The Federal Aviation Administration said Wednesday that it is also evaluating whether the current arrival rate at Reagan is too high.

The agency said it would extend extra support to the controllers who direct flights around the airport while Congress and the National Transportation Safety Board continue investigating the January crash.

The FAA’s decision to bring in crisis counselors followed the March 27 arrest of a 39-year-old employee from Maryland on suspicion of assault and battery after the control tower fight, the Metropolitan Washington Airports Authority confirmed in a statement.

The FAA said the employee was put on administrative leave while the fight is investigated.

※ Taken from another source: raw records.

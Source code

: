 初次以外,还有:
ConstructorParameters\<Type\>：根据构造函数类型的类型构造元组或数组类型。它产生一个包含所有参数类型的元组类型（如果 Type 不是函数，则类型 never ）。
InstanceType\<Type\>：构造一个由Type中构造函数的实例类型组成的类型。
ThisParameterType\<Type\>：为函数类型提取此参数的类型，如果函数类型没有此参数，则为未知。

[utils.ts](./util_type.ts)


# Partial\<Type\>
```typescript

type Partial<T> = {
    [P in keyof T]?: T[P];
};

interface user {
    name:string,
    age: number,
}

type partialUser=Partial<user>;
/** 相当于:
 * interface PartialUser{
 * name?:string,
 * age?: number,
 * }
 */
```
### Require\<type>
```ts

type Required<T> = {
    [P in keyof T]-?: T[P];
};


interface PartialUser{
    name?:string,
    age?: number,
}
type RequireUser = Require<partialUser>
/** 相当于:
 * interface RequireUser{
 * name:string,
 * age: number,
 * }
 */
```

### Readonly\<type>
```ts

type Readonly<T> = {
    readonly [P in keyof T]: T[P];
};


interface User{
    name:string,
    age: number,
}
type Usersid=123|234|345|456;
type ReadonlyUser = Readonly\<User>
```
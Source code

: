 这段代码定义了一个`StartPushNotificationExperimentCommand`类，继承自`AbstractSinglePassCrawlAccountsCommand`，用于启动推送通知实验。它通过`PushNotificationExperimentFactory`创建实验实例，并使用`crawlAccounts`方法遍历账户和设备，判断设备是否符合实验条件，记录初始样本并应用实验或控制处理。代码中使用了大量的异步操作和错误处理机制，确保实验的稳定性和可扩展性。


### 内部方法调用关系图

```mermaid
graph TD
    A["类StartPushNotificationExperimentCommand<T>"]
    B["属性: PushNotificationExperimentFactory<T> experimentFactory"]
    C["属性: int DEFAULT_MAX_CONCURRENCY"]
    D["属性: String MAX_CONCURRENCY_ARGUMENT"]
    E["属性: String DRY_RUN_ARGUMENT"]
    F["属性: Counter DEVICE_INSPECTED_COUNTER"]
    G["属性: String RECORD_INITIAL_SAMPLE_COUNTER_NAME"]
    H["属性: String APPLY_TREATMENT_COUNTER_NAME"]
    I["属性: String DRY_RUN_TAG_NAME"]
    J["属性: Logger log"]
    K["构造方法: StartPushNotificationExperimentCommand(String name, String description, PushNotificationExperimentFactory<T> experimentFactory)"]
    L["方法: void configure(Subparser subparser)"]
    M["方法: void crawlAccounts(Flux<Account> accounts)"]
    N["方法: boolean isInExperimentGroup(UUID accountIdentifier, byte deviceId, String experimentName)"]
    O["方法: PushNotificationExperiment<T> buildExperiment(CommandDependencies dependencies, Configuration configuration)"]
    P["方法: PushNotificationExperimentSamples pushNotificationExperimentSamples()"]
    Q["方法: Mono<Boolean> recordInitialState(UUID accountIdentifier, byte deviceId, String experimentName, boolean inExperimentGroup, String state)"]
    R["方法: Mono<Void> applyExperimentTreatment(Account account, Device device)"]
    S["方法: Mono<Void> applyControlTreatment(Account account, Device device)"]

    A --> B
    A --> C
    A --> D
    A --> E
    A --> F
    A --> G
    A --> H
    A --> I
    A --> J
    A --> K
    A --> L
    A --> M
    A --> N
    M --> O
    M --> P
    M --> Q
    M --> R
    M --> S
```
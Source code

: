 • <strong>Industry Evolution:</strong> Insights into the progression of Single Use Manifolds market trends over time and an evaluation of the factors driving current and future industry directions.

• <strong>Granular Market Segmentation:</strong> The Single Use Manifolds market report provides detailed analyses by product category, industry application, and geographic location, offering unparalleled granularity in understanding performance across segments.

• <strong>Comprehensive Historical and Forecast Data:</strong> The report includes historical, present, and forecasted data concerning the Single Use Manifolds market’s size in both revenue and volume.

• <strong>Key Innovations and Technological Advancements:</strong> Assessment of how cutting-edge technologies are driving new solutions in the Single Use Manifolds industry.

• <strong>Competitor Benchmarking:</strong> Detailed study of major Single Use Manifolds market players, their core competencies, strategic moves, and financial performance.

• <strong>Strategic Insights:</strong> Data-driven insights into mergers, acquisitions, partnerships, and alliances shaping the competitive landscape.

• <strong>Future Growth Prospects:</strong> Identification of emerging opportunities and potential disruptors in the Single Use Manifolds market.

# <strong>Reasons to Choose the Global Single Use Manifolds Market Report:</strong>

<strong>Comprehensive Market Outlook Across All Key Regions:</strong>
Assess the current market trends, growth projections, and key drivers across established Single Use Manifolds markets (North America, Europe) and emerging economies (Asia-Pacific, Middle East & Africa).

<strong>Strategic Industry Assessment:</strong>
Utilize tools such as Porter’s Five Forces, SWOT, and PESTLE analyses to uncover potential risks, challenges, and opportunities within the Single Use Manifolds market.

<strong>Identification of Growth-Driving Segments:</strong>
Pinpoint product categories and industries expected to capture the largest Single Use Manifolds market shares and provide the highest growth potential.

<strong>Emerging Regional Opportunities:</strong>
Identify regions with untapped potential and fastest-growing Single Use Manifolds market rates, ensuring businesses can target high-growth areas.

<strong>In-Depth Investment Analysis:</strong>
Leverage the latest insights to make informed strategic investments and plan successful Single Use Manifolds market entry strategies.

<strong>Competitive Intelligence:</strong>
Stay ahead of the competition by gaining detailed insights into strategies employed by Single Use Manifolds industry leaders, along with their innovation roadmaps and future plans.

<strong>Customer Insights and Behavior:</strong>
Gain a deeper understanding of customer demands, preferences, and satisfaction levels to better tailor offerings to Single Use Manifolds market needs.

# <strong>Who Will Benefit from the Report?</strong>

The next day, a Delta passenger jet had to take evasive action as it took off from Reagan because of the proximity of a flight of four Air Force jets involved in a flyover at Arlington National Cemetery. The incident continued a pattern of close calls that the NTSB has said went on for years around the airport as commercial flights repeatedly got dangerously close to helicopters and other aircraft.

The FAA said Wednesday that it was reviewing the “current arrival rate of aircraft per hour, which is disproportionately concentrated within the last 30 minutes of each hour.”

After January’s crash between an American Airlines jet and an Army Black Hawk helicopter, the arrival rate at the airport fell to 26 an hour while crews worked to recover the wreckage and victims’ bodies from the Potomac River.

The acting head of the FAA said last week that arrivals were back up to 30 an hour and could go up to 32. Now, the agency is rethinking that.